The hybrid that works in practice

The research points to a clear recommendation rather than a single winner. The strongest approach uses observation masking as the primary mechanism, keeping reasoning and actions while shedding the heavy observations, and adds selective summarization only for genuinely complex historical state that needs to be preserved in compressed form. Masking handles the common case cheaply and preserves the stopping signals; summarization is reserved for the parts of history that are too intricate to simply mask away.

Context curation deciding what to keep mask or summarise into a lean working set

There is also an architectural pattern worth knowing for more sophisticated systems. Rather than building context management into the agent itself, you can decouple it: an external manager, often a smaller and cheaper model, handles compression and curation while the main agent stays focused on the task. This is the same instinct behind training a small local classifier that outperforms a frontier model on your task: use a cheap, specialized model for the narrow job and reserve the expensive one for the reasoning. This keeps the context logic separate and tunable without entangling it with the agent's reasoning, and it lets you use an inexpensive model for the bookkeeping while reserving the expensive one for the actual work.

What this means for anyone building agents

The practical takeaways translate directly into how you design a long-running agent.

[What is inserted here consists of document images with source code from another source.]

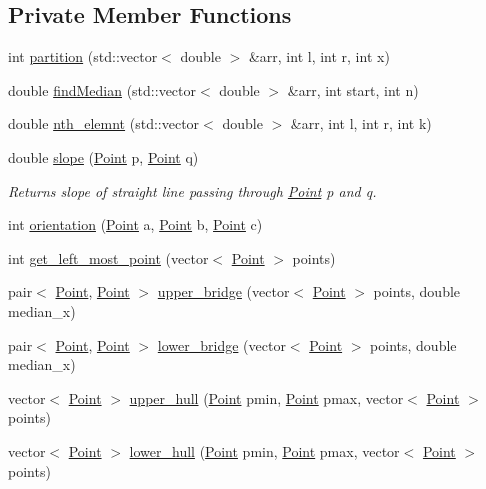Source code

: \subsection*{Private Member Functions}
\begin{DoxyCompactItemize}
\item 
int \hyperlink{classConvexHull_a40a096aa99d63b40043cebf56b9049d1}{partition} (std\+::vector$<$ double $>$ \&arr, int l, int r, int x)
\item 
double \hyperlink{classConvexHull_ae9a05f0c2c429d5cbac387848c5d838a}{find\+Median} (std\+::vector$<$ double $>$ \&arr, int start, int n)
\item 
double \hyperlink{classConvexHull_a582497a1ae56330653d543a2a17b7ccf}{nth\+\_\+elemnt} (std\+::vector$<$ double $>$ \&arr, int l, int r, int k)
\item 
\mbox{\label{classConvexHull_aedc984e25f85f9fe3d24f6d5ce3e88ed}} 
double \hyperlink{classConvexHull_aedc984e25f85f9fe3d24f6d5ce3e88ed}{slope} (\hyperlink{classPoint}{Point} p, \hyperlink{classPoint}{Point} q)
\begin{DoxyCompactList}\small\item\em Returns slope of straight line passing through \hyperlink{classPoint}{Point} \textquotesingle{}p\textquotesingle{} and \textquotesingle{}q\textquotesingle{}. \end{DoxyCompactList}\item 
int \hyperlink{classConvexHull_a0ae8784263b86fd85bfb2c545b2e61d5}{orientation} (\hyperlink{classPoint}{Point} a, \hyperlink{classPoint}{Point} b, \hyperlink{classPoint}{Point} c)
\item 
int \hyperlink{classConvexHull_ac074c3d6e238d203baa62c0da7b5c7b2}{get\+\_\+left\+\_\+most\+\_\+point} (vector$<$ \hyperlink{classPoint}{Point} $>$ points)
\item 
pair$<$ \hyperlink{classPoint}{Point}, \hyperlink{classPoint}{Point} $>$ \hyperlink{classConvexHull_a7efe590d1b83a1459dc4ccae4e59bf5b}{upper\+\_\+bridge} (vector$<$ \hyperlink{classPoint}{Point} $>$ points, double median\+\_\+x)
\item 
pair$<$ \hyperlink{classPoint}{Point}, \hyperlink{classPoint}{Point} $>$ \hyperlink{classConvexHull_a8e3d1304a5aa148d020a279db93ac65e}{lower\+\_\+bridge} (vector$<$ \hyperlink{classPoint}{Point} $>$ points, double median\+\_\+x)
\item 
vector$<$ \hyperlink{classPoint}{Point} $>$ \hyperlink{classConvexHull_a9c8c6225b24b35b43c9d7dea05b76023}{upper\+\_\+hull} (\hyperlink{classPoint}{Point} pmin, \hyperlink{classPoint}{Point} pmax, vector$<$ \hyperlink{classPoint}{Point} $>$ points)
\item 
vector$<$ \hyperlink{classPoint}{Point} $>$ \hyperlink{classConvexHull_a2fd80a61b1996d7f58ce071fc7a5e33c}{lower\+\_\+hull} (\hyperlink{classPoint}{Point} pmin, \hyperlink{classPoint}{Point} pmax, vector$<$ \hyperlink{classPoint}{Point} $>$ points)
\end{DoxyCompactItemize}
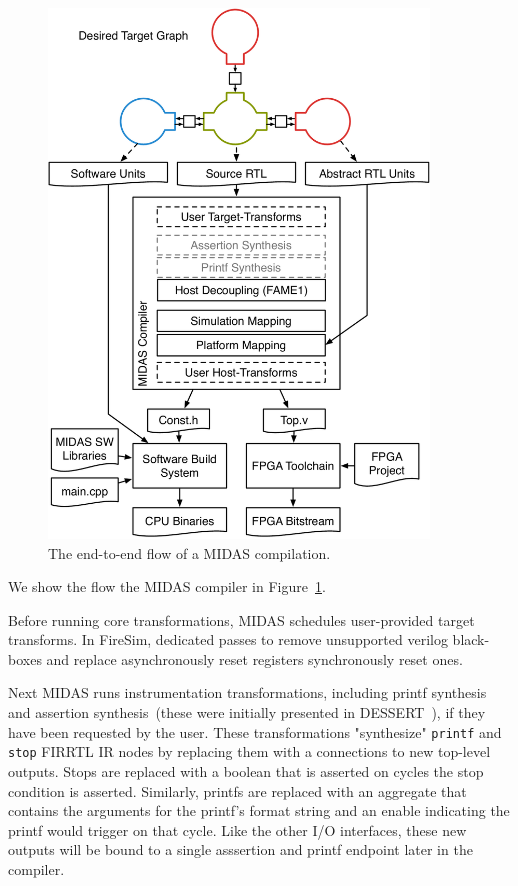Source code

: \begin{figure}
    \centering
    \includegraphics[width=0.9\textwidth]{figures/midas-flow.pdf}
    \caption{The end-to-end flow of a MIDAS compilation.}
    \label{fig:midas-flow}
\end{figure}

We show the flow the MIDAS compiler in Figure~\ref{fig:midas-flow}.

Before running core transformations, MIDAS schedules user-provided target transforms.
In FireSim, dedicated passes to remove unsupported verilog black-boxes and
replace asynchronously reset registers synchronously reset ones.

Next MIDAS runs instrumentation transformations, including printf synthesis
and assertion synthesis~(these were initially presented in DESSERT~\cite{DESSERT}), if they have been requested by the user. These
transformations "synthesize" \texttt{printf} and \texttt{stop} FIRRTL IR
nodes by replacing them with a connections to new top-level outputs. Stops are
replaced with a boolean that is asserted on cycles the stop condition is asserted. Similarly, printfs are replaced with an aggregate that contains
the arguments for the printf's format string and an enable indicating the
printf would trigger on that cycle. Like the other I/O interfaces, these new outputs will be bound to a single asssertion
and printf endpoint later in the compiler.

  • Treat context as a curated working set, not an append-only log. Every step does not earn a permanent place in the context. Decide deliberately what stays, what gets masked, and what gets summarized, and prune aggressively, because a lean context outperforms a complete one.
  • Protect the start and end of the context. Given the lost-in-the-middle effect, put the most important standing information, the goal, the key constraints, near the boundaries where the model attends best, not buried in the middle of accumulated history.
  • Strip observations, keep reasoning. The raw outputs are the bulk and rarely need to persist in full. The agent's decisions and logic are the thread that keeps it coherent. Mask the former, preserve the latter.
  • Watch for trajectory drift. If your agent runs longer than it should or fails to recognize when it is done, suspect that your context compression is hiding the stopping signals, which is exactly how summarization extended trajectories in the research.

This kind of context discipline is part of what separates an agent that holds together across a real task from a demo that works for three steps and falls apart on the fourth. We apply it directly in the agents we build, including LadenX, the AI site-reliability engineer we built, where a coherent agent that remembers what it has already tried on a server is the difference between methodical diagnosis and a confused loop that repeats failed actions. Seeing exactly what it remembered and acted on is itself a job for agent observability that traces every span, so a context bug shows up as a replayable trace rather than a mystery. An agent operating on real infrastructure cannot afford to forget what it did two steps ago, because forgetting there means repeating a command that already did not work, or worse.

The coherent agent

The agent that stays coherent across a long task is not running a bigger model or a longer context window. It is running disciplined context management: a small, relevant, well-organized working set that keeps the goal and the recent reasoning front and center, sheds the bulky observations it no longer needs, and compresses only the complex history that genuinely must be retained. That agent remembers what it was doing because you engineered it to remember the right things and forget the rest.

The failure mode of the forgetful agent is not a model that cannot reason. It is a context so cluttered the reasoning has nothing clean to work with. Fix the context and the coherence follows, because the model was capable the whole time. It just could not see past the noise you let pile up around the task.